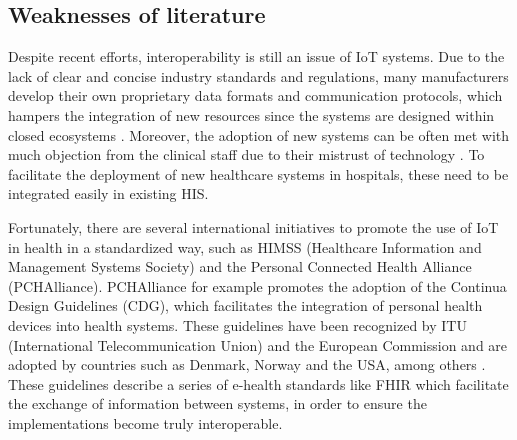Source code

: \clearpage
\subsection{Weaknesses of literature}
\label{sec:weaknesses}



Despite recent efforts, interoperability is still an issue of \acs{IoT} systems. Due to the lack of clear and concise industry standards and regulations, many manufacturers develop their own proprietary data formats and communication protocols, which hampers the integration of new resources since the systems are designed within closed ecosystems \cite{Rubi2019}. Moreover, the adoption of new systems can be often met with much objection from the clinical staff due to their mistrust of technology \cite{DursunErgezen2020}. 
To facilitate the deployment of new healthcare systems in hospitals, these need to be integrated easily in existing \acs{HIS}. \bigskip

Fortunately, there are several international initiatives to promote the use of \acs{IoT} in health in a standardized way, such as HIMSS (Healthcare Information and Management Systems Society) and the Personal Connected Health Alliance (PCHAlliance). PCHAlliance for example promotes the adoption of the Continua Design Guidelines (CDG), which facilitates the integration of personal health devices into health systems. These guidelines have been recognized by ITU (International Telecommunication Union) and the European Commission and are adopted by countries such as Denmark, Norway and the USA, among others \cite{PersonalConnectedHealthAlliance2017}. These guidelines describe a series of e-health standards like \acs{FHIR} which facilitate the exchange of information between systems, in order to ensure the implementations become truly interoperable.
----
▶ Your assignment:
Without the pictures, copy all of the entries exactly as they appear.

▶ Exercise result:
Source code

: \clearpage
\subsection{Weaknesses of literature}
\label{sec:weaknesses}



Despite recent efforts, interoperability is still an issue of \acs{IoT} systems. Due to the lack of clear and concise industry standards and regulations, many manufacturers develop their own proprietary data formats and communication protocols, which hampers the integration of new resources since the systems are designed within closed ecosystems \cite{Rubi2019}. Moreover, the adoption of new systems can be often met with much objection from the clinical staff due to their mistrust of technology \cite{DursunErgezen2020}. 
To facilitate the deployment of new healthcare systems in hospitals, these need to be integrated easily in existing \acs{HIS}. \bigskip

Fortunately, there are several international initiatives to promote the use of \acs{IoT} in health in a standardized way, such as HIMSS (Healthcare Information and Management Systems Society) and the Personal Connected Health Alliance (PCHAlliance). PCHAlliance for example promotes the adoption of the Continua Design Guidelines (CDG), which facilitates the integration of personal health devices into health systems. These guidelines have been recognized by ITU (International Telecommunication Union) and the European Commission and are adopted by countries such as Denmark, Norway and the USA, among others \cite{PersonalConnectedHealthAlliance2017}. These guidelines describe a series of e-health standards like \acs{FHIR} which facilitate the exchange of information between systems, in order to ensure the implementations become truly interoperable.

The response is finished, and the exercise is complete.